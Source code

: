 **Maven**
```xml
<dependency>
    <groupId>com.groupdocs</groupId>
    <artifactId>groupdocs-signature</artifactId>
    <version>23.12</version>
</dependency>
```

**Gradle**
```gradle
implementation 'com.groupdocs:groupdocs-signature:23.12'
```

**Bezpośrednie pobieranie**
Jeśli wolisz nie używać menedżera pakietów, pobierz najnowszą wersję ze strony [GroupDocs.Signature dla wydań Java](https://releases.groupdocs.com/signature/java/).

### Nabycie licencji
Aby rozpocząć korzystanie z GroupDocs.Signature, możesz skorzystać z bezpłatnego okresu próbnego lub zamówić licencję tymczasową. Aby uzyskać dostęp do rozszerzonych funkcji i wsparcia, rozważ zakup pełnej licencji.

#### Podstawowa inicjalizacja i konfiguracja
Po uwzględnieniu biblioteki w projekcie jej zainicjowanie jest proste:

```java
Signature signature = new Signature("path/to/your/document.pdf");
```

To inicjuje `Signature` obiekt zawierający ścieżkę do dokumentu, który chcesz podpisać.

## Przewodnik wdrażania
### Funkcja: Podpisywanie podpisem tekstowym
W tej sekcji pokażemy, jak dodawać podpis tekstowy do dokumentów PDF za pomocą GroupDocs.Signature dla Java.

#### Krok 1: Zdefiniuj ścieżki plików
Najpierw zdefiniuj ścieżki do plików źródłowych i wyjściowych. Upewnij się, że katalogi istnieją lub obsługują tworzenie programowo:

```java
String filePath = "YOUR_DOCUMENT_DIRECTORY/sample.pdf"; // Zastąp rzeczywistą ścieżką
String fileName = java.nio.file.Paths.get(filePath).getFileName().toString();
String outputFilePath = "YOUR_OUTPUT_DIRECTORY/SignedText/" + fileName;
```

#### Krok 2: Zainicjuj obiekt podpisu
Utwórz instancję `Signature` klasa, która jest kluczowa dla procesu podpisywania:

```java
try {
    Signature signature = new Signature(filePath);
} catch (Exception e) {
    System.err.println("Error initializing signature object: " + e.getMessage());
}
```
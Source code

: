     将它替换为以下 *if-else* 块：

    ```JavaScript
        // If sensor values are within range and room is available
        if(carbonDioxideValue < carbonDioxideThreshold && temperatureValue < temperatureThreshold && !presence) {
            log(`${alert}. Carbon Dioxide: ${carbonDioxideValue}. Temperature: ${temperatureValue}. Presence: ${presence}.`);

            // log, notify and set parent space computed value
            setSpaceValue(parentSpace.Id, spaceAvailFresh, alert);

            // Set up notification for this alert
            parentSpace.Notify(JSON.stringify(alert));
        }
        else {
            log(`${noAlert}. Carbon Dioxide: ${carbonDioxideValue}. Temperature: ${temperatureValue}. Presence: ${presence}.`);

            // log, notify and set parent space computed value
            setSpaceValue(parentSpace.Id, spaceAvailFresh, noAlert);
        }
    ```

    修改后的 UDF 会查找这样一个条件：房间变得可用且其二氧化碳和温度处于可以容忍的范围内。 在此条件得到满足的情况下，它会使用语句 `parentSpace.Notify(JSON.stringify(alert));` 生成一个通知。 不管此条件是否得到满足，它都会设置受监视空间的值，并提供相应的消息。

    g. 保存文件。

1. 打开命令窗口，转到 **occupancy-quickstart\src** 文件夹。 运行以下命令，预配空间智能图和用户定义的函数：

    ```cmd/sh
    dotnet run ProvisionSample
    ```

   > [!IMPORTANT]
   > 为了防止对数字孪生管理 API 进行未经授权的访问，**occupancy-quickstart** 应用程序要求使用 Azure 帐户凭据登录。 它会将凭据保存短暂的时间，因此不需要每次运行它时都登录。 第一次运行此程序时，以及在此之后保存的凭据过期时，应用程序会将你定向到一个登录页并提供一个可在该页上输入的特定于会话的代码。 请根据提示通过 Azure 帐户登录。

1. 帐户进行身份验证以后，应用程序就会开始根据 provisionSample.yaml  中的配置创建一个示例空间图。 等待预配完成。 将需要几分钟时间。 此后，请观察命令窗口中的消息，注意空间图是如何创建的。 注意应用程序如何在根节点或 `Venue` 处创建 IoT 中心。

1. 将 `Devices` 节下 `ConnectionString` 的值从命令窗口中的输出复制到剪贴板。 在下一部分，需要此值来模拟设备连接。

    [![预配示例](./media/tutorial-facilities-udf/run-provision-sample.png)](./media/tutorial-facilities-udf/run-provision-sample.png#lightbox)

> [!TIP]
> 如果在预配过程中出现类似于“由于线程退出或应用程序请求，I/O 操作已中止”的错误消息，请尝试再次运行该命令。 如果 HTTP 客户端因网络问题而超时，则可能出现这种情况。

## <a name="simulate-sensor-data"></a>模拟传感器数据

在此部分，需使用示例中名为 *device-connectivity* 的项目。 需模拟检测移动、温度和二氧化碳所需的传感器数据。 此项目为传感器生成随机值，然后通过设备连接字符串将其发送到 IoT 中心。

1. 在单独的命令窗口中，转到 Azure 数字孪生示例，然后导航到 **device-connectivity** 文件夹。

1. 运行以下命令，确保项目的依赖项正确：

PROBLEM DETAILS - Everything from the line with "修改后的 UDF 会查找这样一个条件：房间变得可用且其二氧化碳和温度处于可以容忍的范围内。" through the last line of the data above, please return word for word, and no other line.

TASK SOLUTION -
    修改后的 UDF 会查找这样一个条件：房间变得可用且其二氧化碳和温度处于可以容忍的范围内。 在此条件得到满足的情况下，它会使用语句 `parentSpace.Notify(JSON.stringify(alert));` 生成一个通知。 不管此条件是否得到满足，它都会设置受监视空间的值，并提供相应的消息。

    g. 保存文件。

1. 打开命令窗口，转到 **occupancy-quickstart\src** 文件夹。 运行以下命令，预配空间智能图和用户定义的函数：

    ```cmd/sh
    dotnet run ProvisionSample
    ```

   > [!IMPORTANT]
   > 为了防止对数字孪生管理 API 进行未经授权的访问，**occupancy-quickstart** 应用程序要求使用 Azure 帐户凭据登录。 它会将凭据保存短暂的时间，因此不需要每次运行它时都登录。 第一次运行此程序时，以及在此之后保存的凭据过期时，应用程序会将你定向到一个登录页并提供一个可在该页上输入的特定于会话的代码。 请根据提示通过 Azure 帐户登录。

1. 帐户进行身份验证以后，应用程序就会开始根据 provisionSample.yaml  中的配置创建一个示例空间图。 等待预配完成。 将需要几分钟时间。 此后，请观察命令窗口中的消息，注意空间图是如何创建的。 注意应用程序如何在根节点或 `Venue` 处创建 IoT 中心。

1. 将 `Devices` 节下 `ConnectionString` 的值从命令窗口中的输出复制到剪贴板。 在下一部分，需要此值来模拟设备连接。

    [![预配示例](./media/tutorial-facilities-udf/run-provision-sample.png)](./media/tutorial-facilities-udf/run-provision-sample.png#lightbox)

> [!TIP]
> 如果在预配过程中出现类似于“由于线程退出或应用程序请求，I/O 操作已中止”的错误消息，请尝试再次运行该命令。 如果 HTTP 客户端因网络问题而超时，则可能出现这种情况。

## <a name="simulate-sensor-data"></a>模拟传感器数据

在此部分，需使用示例中名为 *device-connectivity* 的项目。 需模拟检测移动、温度和二氧化碳所需的传感器数据。 此项目为传感器生成随机值，然后通过设备连接字符串将其发送到 IoT 中心。

1. 在单独的命令窗口中，转到 Azure 数字孪生示例，然后导航到 **device-connectivity** 文件夹。

1. 运行以下命令，确保项目的依赖项正确：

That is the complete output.